Concolic Execution / DART
This paper builds upon previous work to optimize symbolic execution by merging concrete execution with symbolic execution, most directly DART (Godefroid et al.). DART starts by executing the program with concrete values. However, alongside the normal concrete execution, it also builds the symbolic constraints that result in the path it follows.
An example:
int some_func(int x) {
// Concrete input (chosen randomly) - {x: 10}
// Symbolic Constraints: []
if (x < 0) {
// block skipped
return 1 / x;
} else {
// Symbolic Constraints: [!(x < 0)]
if (x < 15) {
// Symbolic Constraints: [!(x < 0), x < 15]
return 1 / (x - 15);
} else {
// block skipped
return 1 / (x - 10);
}
}
}
The final symbolic constraints for the path are: [!(x < 0), x < 15]
. Executing a program
with an input fitting the same constraints would probably redundantly execute the same path.
However, Godefroid et al. claim that negating any of the constraints in the set will likely
result in following new execution path.
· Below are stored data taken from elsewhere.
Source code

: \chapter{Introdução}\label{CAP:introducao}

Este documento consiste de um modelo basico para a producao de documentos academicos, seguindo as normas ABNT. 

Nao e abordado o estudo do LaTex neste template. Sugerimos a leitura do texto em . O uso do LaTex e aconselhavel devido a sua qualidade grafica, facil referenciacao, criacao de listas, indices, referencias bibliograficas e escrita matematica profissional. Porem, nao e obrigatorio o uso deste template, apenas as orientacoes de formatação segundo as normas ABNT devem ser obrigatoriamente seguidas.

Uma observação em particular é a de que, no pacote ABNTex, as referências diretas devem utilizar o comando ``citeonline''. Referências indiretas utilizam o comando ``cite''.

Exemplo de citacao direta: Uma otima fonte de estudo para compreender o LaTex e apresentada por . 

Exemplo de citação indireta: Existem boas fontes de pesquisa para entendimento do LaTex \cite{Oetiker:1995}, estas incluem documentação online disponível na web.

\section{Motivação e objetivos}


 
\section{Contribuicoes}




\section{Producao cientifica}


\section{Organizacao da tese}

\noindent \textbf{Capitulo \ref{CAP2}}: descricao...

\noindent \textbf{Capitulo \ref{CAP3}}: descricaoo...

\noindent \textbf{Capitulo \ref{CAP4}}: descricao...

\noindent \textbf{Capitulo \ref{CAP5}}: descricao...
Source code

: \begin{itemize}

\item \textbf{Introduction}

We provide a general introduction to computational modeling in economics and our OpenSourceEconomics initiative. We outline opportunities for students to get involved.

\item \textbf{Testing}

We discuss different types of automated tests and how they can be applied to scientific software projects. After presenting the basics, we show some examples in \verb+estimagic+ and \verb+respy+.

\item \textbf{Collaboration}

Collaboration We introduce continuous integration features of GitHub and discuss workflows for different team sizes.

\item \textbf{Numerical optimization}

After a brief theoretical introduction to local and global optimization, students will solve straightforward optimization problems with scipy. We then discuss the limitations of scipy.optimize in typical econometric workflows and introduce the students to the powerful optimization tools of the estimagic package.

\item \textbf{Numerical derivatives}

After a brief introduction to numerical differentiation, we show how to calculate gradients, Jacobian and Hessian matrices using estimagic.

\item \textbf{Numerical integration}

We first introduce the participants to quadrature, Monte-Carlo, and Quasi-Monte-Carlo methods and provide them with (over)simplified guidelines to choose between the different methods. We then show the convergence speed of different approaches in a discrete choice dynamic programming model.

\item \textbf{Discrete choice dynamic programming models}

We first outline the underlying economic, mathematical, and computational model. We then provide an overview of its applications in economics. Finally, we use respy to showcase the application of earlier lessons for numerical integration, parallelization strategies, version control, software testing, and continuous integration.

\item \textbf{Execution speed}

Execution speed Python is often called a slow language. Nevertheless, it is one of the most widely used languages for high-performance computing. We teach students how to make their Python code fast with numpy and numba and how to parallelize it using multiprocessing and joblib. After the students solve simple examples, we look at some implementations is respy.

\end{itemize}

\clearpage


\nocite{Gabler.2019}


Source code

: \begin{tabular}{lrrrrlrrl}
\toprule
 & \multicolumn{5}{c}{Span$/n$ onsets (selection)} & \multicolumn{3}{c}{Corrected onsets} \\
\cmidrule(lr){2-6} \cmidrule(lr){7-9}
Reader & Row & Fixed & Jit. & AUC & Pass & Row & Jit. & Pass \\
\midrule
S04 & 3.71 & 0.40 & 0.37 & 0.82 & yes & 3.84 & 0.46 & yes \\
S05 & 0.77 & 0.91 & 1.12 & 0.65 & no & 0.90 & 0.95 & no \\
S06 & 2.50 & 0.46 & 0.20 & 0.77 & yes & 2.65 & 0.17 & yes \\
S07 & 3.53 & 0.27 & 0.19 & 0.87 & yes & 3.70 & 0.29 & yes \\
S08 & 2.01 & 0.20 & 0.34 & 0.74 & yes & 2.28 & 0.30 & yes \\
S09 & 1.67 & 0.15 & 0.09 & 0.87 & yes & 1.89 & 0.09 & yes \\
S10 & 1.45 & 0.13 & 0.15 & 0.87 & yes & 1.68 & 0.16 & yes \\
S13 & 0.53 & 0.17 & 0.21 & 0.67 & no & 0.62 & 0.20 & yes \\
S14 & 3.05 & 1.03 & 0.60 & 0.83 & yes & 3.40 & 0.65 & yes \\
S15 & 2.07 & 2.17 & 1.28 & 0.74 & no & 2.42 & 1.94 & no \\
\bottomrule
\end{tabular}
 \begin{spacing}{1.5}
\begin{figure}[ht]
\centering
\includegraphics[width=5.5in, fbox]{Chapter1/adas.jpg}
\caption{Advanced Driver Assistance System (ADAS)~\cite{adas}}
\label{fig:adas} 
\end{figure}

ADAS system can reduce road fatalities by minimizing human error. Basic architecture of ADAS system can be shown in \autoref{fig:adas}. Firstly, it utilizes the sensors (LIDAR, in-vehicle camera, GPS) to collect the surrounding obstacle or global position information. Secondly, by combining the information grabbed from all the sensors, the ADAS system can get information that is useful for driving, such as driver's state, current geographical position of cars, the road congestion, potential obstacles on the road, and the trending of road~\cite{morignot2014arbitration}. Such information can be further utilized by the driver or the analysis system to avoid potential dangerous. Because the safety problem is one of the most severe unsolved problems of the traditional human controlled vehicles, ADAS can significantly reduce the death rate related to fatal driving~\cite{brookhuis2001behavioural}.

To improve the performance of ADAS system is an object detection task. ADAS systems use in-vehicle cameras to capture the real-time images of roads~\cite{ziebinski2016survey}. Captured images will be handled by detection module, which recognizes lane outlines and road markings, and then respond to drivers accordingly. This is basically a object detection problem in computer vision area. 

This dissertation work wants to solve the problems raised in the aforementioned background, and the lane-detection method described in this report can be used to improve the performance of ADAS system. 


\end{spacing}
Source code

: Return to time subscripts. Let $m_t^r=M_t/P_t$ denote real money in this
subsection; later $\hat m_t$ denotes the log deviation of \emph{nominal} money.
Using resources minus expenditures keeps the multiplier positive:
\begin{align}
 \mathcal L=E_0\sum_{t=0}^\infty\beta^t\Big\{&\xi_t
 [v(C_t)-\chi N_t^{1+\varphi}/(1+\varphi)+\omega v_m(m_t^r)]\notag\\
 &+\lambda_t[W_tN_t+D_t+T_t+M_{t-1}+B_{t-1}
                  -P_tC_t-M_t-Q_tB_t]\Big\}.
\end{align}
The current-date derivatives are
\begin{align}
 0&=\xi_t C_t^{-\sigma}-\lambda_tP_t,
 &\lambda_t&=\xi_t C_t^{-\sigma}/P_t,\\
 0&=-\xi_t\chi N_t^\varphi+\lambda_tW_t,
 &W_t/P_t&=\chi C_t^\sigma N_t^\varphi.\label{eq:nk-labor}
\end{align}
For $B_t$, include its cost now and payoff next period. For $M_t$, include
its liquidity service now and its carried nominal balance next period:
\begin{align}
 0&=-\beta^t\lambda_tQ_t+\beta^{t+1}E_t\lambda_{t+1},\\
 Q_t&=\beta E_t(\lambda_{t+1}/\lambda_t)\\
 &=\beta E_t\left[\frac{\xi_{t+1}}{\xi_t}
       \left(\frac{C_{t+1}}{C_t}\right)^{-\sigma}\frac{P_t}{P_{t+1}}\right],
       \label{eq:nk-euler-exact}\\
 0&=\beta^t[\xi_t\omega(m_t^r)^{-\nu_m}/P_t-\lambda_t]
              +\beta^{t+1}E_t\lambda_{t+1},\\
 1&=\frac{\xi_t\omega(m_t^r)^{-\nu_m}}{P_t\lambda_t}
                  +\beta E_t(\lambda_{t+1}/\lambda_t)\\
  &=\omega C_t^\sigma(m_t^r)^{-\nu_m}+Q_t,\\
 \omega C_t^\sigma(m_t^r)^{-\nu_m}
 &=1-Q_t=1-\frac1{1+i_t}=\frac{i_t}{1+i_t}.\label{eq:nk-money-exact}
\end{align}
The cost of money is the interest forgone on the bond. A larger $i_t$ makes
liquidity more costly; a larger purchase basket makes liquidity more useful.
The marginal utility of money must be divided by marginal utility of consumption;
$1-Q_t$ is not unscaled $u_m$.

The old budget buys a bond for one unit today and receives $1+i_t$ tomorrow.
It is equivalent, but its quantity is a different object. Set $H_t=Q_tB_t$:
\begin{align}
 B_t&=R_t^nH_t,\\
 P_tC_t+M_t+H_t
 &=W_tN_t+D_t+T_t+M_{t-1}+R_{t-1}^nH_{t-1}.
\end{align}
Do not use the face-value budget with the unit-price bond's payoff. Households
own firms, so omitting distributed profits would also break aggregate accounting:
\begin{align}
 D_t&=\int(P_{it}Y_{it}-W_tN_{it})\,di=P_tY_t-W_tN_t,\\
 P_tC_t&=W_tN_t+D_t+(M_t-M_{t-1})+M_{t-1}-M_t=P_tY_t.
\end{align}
Thus, we can create a constraint set [x < 0, x < 15]
,
and randomly generate an input fitting these constraints {x: -5}
. Repeating this with the four
combinations of this constraint set only results in one redundant input, since there are three
possible execution paths. This is evident without actually executing the program by noting that
(x < 15) -> (x < 0)
, so I wonder if it is worth pre-emptively skipping the constraint [x < 0, x < 15]
.
CUTE
The authors of CUTE note that DART falls apart in programs with dynamic data structures and pointer arithmetic because "alias analysis may only be approximate in the presence of pointer arithmetic, using symbolic values to precisely track such pointers may result in constraints whose satisfaction is undecidable."
CUTE remediates this by separating pointers constraints from other constraints, using an approximation
to make the constraints solvable. The example in the paper is that a constraint on the variable p->f
, where p is a pointer to a struct and f is a field on that struct, would be simplified to a constraint
on a new symbolic variable f
. From my understanding, this approximation fails in the following case:
struct some_struct {
int a;
int f;
};
int some_func(some_struct* p) {
// constraints: []
// random concrete inputs: {p: some_struct {a: 4, f: 12}}
*(p+4) = p->f - 12; // assume *(p+4) is the same as p->f
// concrete values: {p: some_struct {a: 4, f: 0}}
if (p->f > 0) {
// block skipped, since the concrete p->f == 0
return 1 / 0;
} else {
// constraints: [!(p->f > 0)]
return 10;
}
}
The final constraint set is [!(p->f) > 0]
. Without the approximation, it would be something like
[!(p->f - 12) > 0]
. Negating this constraint yields [p->f > 0]
, so a possible input is
p: some_struct {a: 4, f: 6}
, which follows the same execution path and misses the error.
xs
The authors claim that, despite this approximation, CUTE is effective enough in practice. The rest of the paper describes CUTE's implementation, provide evidence of its effectiveness including a few bugs found in SGLIB, and then introduces some related work and concludes.